PROMPT = Report only the number of lines in the following entries where the word "information" occurs.

TASK MATERIAL =
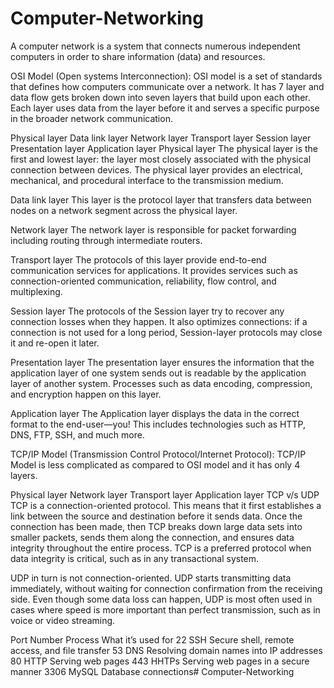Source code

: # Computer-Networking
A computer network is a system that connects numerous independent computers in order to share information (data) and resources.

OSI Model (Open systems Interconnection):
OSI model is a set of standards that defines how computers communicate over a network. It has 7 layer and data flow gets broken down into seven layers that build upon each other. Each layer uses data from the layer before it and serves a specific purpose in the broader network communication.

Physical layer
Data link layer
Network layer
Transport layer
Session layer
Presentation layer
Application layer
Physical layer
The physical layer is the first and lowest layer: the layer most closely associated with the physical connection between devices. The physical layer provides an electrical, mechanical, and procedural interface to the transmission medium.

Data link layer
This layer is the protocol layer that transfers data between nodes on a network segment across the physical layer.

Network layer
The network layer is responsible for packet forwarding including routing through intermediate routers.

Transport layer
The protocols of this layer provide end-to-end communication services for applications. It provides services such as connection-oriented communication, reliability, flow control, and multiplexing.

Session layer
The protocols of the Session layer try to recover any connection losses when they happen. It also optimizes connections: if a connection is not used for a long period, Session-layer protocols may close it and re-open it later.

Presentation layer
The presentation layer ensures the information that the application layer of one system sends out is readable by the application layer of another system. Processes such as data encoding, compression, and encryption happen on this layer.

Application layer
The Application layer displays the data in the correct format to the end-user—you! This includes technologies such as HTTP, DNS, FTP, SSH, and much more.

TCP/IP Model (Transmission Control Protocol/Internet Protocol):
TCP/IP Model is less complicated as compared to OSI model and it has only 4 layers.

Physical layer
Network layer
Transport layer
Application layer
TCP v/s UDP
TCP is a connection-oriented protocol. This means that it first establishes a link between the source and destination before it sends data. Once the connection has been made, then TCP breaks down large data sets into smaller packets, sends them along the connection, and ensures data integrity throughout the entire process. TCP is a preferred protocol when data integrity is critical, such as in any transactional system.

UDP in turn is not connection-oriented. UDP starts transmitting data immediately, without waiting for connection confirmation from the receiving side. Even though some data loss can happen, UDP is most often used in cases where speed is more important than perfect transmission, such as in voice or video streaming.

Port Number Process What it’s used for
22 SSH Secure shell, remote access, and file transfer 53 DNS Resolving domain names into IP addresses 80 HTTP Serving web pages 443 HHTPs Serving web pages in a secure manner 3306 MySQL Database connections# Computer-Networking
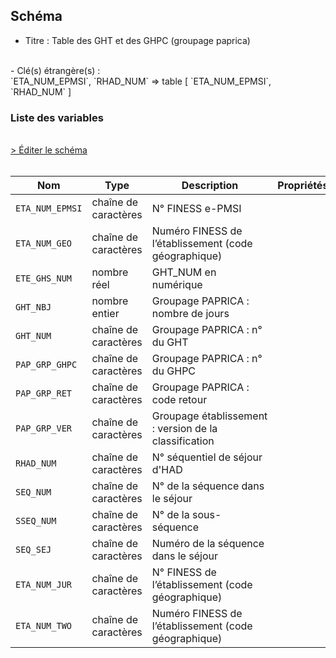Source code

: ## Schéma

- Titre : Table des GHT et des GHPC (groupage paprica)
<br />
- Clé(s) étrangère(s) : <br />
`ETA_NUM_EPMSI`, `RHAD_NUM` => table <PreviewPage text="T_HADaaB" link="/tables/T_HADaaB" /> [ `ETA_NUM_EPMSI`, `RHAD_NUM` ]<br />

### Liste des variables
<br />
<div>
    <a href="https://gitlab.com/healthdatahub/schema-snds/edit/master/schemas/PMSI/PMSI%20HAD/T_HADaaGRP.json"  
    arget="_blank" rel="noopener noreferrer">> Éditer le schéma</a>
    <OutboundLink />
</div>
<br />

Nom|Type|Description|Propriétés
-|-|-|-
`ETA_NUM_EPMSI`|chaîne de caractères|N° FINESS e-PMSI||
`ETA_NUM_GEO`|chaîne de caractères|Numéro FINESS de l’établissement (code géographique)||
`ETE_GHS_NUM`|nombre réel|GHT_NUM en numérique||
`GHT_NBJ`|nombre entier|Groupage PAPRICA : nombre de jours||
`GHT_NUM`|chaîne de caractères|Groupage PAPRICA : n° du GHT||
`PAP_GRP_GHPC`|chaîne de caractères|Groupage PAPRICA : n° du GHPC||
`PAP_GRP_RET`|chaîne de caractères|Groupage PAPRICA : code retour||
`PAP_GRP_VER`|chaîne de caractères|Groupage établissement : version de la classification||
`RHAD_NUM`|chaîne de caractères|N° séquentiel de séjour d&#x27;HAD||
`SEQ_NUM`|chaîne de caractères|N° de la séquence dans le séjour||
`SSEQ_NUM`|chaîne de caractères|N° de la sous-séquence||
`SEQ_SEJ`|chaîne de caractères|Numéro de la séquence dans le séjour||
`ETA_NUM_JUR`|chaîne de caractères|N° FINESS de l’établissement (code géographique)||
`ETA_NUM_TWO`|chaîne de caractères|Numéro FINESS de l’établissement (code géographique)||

REPLY = 2